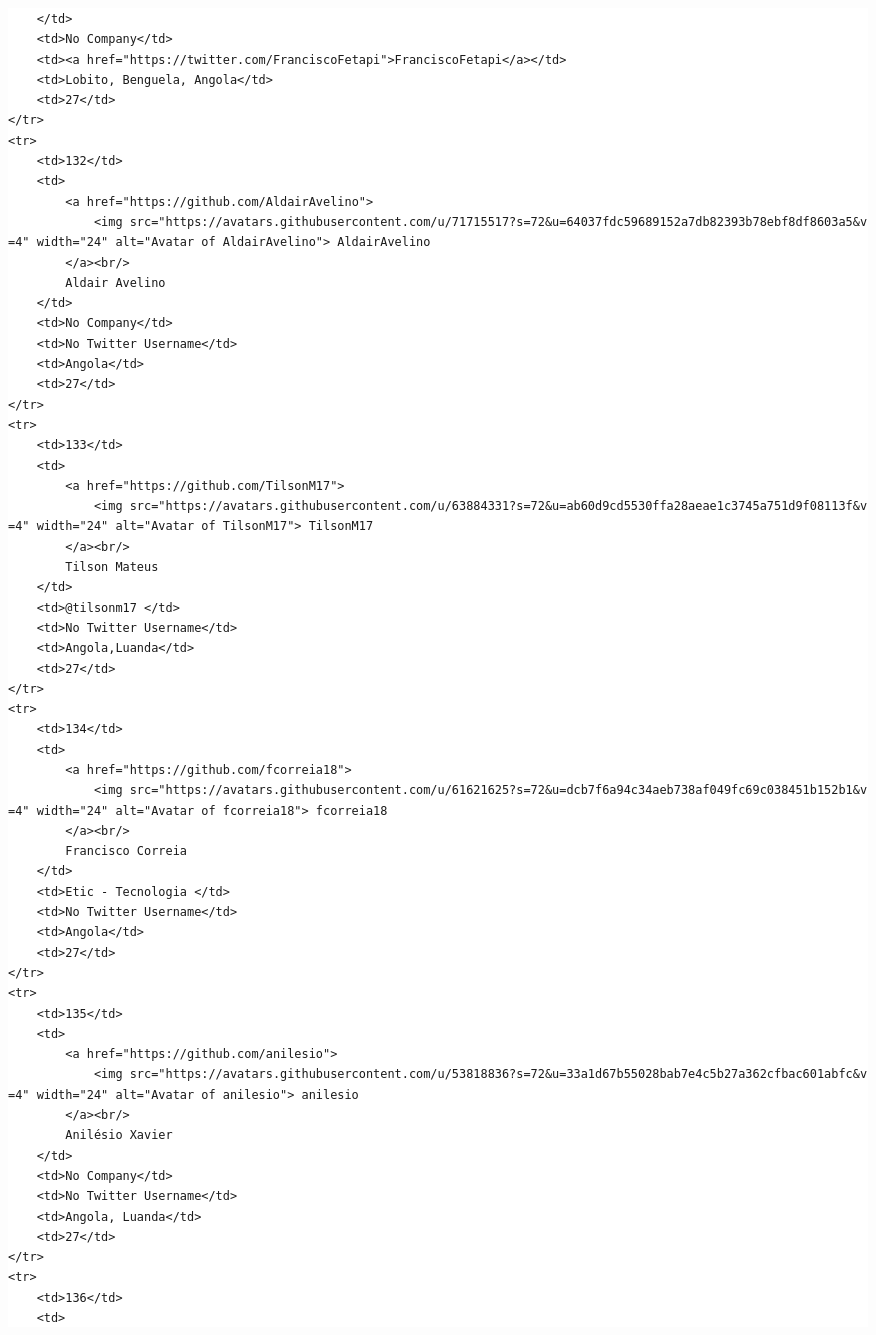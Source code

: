 		</td>
		<td>No Company</td>
		<td><a href="https://twitter.com/FranciscoFetapi">FranciscoFetapi</a></td>
		<td>Lobito, Benguela, Angola</td>
		<td>27</td>
	</tr>
	<tr>
		<td>132</td>
		<td>
			<a href="https://github.com/AldairAvelino">
				<img src="https://avatars.githubusercontent.com/u/71715517?s=72&u=64037fdc59689152a7db82393b78ebf8df8603a5&v=4" width="24" alt="Avatar of AldairAvelino"> AldairAvelino
			</a><br/>
			Aldair Avelino
		</td>
		<td>No Company</td>
		<td>No Twitter Username</td>
		<td>Angola</td>
		<td>27</td>
	</tr>
	<tr>
		<td>133</td>
		<td>
			<a href="https://github.com/TilsonM17">
				<img src="https://avatars.githubusercontent.com/u/63884331?s=72&u=ab60d9cd5530ffa28aeae1c3745a751d9f08113f&v=4" width="24" alt="Avatar of TilsonM17"> TilsonM17
			</a><br/>
			Tilson Mateus
		</td>
		<td>@tilsonm17 </td>
		<td>No Twitter Username</td>
		<td>Angola,Luanda</td>
		<td>27</td>
	</tr>
	<tr>
		<td>134</td>
		<td>
			<a href="https://github.com/fcorreia18">
				<img src="https://avatars.githubusercontent.com/u/61621625?s=72&u=dcb7f6a94c34aeb738af049fc69c038451b152b1&v=4" width="24" alt="Avatar of fcorreia18"> fcorreia18
			</a><br/>
			Francisco Correia
		</td>
		<td>Etic - Tecnologia </td>
		<td>No Twitter Username</td>
		<td>Angola</td>
		<td>27</td>
	</tr>
	<tr>
		<td>135</td>
		<td>
			<a href="https://github.com/anilesio">
				<img src="https://avatars.githubusercontent.com/u/53818836?s=72&u=33a1d67b55028bab7e4c5b27a362cfbac601abfc&v=4" width="24" alt="Avatar of anilesio"> anilesio
			</a><br/>
			Anilésio Xavier
		</td>
		<td>No Company</td>
		<td>No Twitter Username</td>
		<td>Angola, Luanda</td>
		<td>27</td>
	</tr>
	<tr>
		<td>136</td>
		<td>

□ □ □

_About this task_:
The answer should match the material exactly, with every picture removed.

_Answer for the task_:
Source code

: 		</td>
		<td>No Company</td>
		<td><a href="https://twitter.com/FranciscoFetapi">FranciscoFetapi</a></td>
		<td>Lobito, Benguela, Angola</td>
		<td>27</td>
	</tr>
	<tr>
		<td>132</td>
		<td>
			<a href="https://github.com/AldairAvelino">
				<img src="https://avatars.githubusercontent.com/u/71715517?s=72&u=64037fdc59689152a7db82393b78ebf8df8603a5&v=4" width="24" alt="Avatar of AldairAvelino"> AldairAvelino
			</a><br/>
			Aldair Avelino
		</td>
		<td>No Company</td>
		<td>No Twitter Username</td>
		<td>Angola</td>
		<td>27</td>
	</tr>
	<tr>
		<td>133</td>
		<td>
			<a href="https://github.com/TilsonM17">
				<img src="https://avatars.githubusercontent.com/u/63884331?s=72&u=ab60d9cd5530ffa28aeae1c3745a751d9f08113f&v=4" width="24" alt="Avatar of TilsonM17"> TilsonM17
			</a><br/>
			Tilson Mateus
		</td>
		<td>@tilsonm17 </td>
		<td>No Twitter Username</td>
		<td>Angola,Luanda</td>
		<td>27</td>
	</tr>
	<tr>
		<td>134</td>
		<td>
			<a href="https://github.com/fcorreia18">
				<img src="https://avatars.githubusercontent.com/u/61621625?s=72&u=dcb7f6a94c34aeb738af049fc69c038451b152b1&v=4" width="24" alt="Avatar of fcorreia18"> fcorreia18
			</a><br/>
			Francisco Correia
		</td>
		<td>Etic - Tecnologia </td>
		<td>No Twitter Username</td>
		<td>Angola</td>
		<td>27</td>
	</tr>
	<tr>
		<td>135</td>
		<td>
			<a href="https://github.com/anilesio">
				<img src="https://avatars.githubusercontent.com/u/53818836?s=72&u=33a1d67b55028bab7e4c5b27a362cfbac601abfc&v=4" width="24" alt="Avatar of anilesio"> anilesio
			</a><br/>
			Anilésio Xavier
		</td>
		<td>No Company</td>
		<td>No Twitter Username</td>
		<td>Angola, Luanda</td>
		<td>27</td>
	</tr>
	<tr>
		<td>136</td>
		<td>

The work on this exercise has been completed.